Luxurious Italian fashion house Ermenegildo Zegna will go public later this year thanks to a deal with a so-called special puprose acquisition company (spac, an empty purse shell). The company, currently wholly owned by the Zegna family, will be valued at $3.2 billion (2.7 billion euros) through the IPO. That’s what made the company announced on Monday.
Zegna, which specializes in men’s fashion in the higher segment, wants to raise money with the sale of a total of 38 percent of the shares to expand in Asia and the United States. Zegna was the first western luxury men’s brand to open its own stores in China in 1991. 35 percent of the company’s turnover now comes from there. The sale of the shares is expected to raise $880 million. The family owns the remaining 62 percent of the shares.
Current chairman of the board Gildo Zegna, grandson of founder Ermenegildo Zegna who started the company in 1910, said to Reuters news agency: “We could have remained a family business for another hundred years, but the timing was perfect and the world of luxury has become quite a challenge.” Last year Zegna said to the Financial Times that he was not considering an IPO.

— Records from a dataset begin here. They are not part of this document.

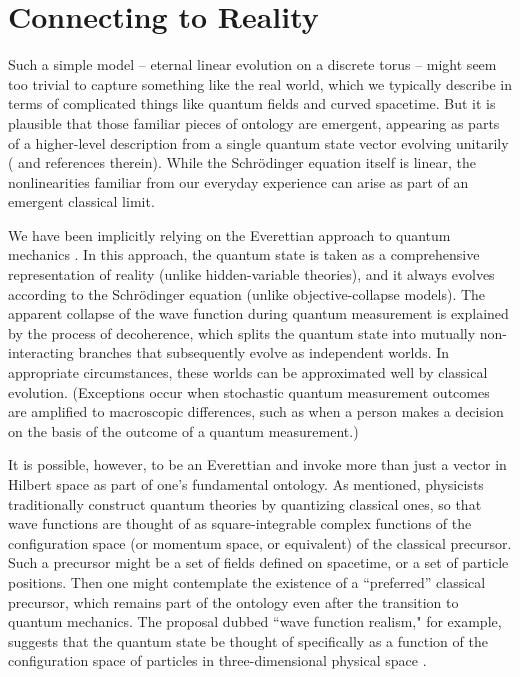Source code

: \documentclass[aps,prd,twocolumn,nofootinbib,notitlepage]{revtex4-1}
\begin{document}
\section{Connecting to Reality}

Such a simple model -- eternal linear evolution on a discrete torus -- might seem too trivial to capture something like the real world, which we typically describe in terms of complicated things like quantum fields and curved spacetime. 
But it is plausible that those familiar pieces of ontology are emergent, appearing as parts of a higher-level description from a single quantum state vector evolving unitarily (\cite{Carroll:2018rhc,Carroll2021} and references therein). 
While the Schr\"odinger equation itself is linear, the nonlinearities familiar from our everyday experience can arise as part of an emergent classical limit.

We have been implicitly relying on the Everettian approach to quantum mechanics \cite{wallace2012emergent}.
In this approach, the quantum state is taken as a comprehensive representation of reality (unlike hidden-variable theories), and it always evolves according to the Schr\"odinger equation (unlike objective-collapse models).
The apparent collapse of the wave function during quantum measurement is explained by the process of decoherence, which splits the quantum state into mutually non-interacting branches that subsequently evolve as independent worlds.
In appropriate circumstances, these worlds can be approximated well by classical evolution.
(Exceptions occur when stochastic quantum measurement outcomes are amplified to macroscopic differences, such as when a person makes a decision on the basis of the outcome of a quantum measurement.)

It is possible, however, to be an Everettian and invoke more than just a vector in Hilbert space as part of one's fundamental ontology. 
As mentioned, physicists traditionally construct quantum theories by quantizing classical ones, so that wave functions are thought of as square-integrable complex functions of the configuration space (or momentum space, or equivalent) of the classical precursor.
Such a precursor might be a set of fields defined on spacetime, or a set of particle positions.
Then one might contemplate the existence of a ``preferred'' classical precursor, which remains part of the ontology even after the transition to quantum mechanics.
The proposal dubbed ``wave function realism," for example, suggests that the quantum state be thought of specifically as a function of the configuration space of particles in three-dimensional physical space \cite{Albert1996-ALBEQM}.
\end{document}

The move the fashion house is taking now fits in with a recent trend among Italian family businesses: luring outside investors to fund expansion, ramp up marketing spending and compete with bigger players like LVMH. The sale of part of the company is then more a necessity than a free choice, because the luxury clothing industry was hit hard by the corona crisis. Due to the global lockdowns, the demand for luxury clothing collapsed, including for suits. Zegna saw its turnover fall last year, by 23 percent to 1 billion euros. The profit of 38 million euros in 2019 turned into a loss of 45 million a year later.
The New York IPO of Zegna is an Italian get-together: the spac was launched by the European private equity group Investindustrial and is led by Sergio Ermotti, former chairman of the Swiss bank UBS. Ermotti resigned from UBS at the end of last year, where he was succeeded by the Dutchman Ralph Hamers.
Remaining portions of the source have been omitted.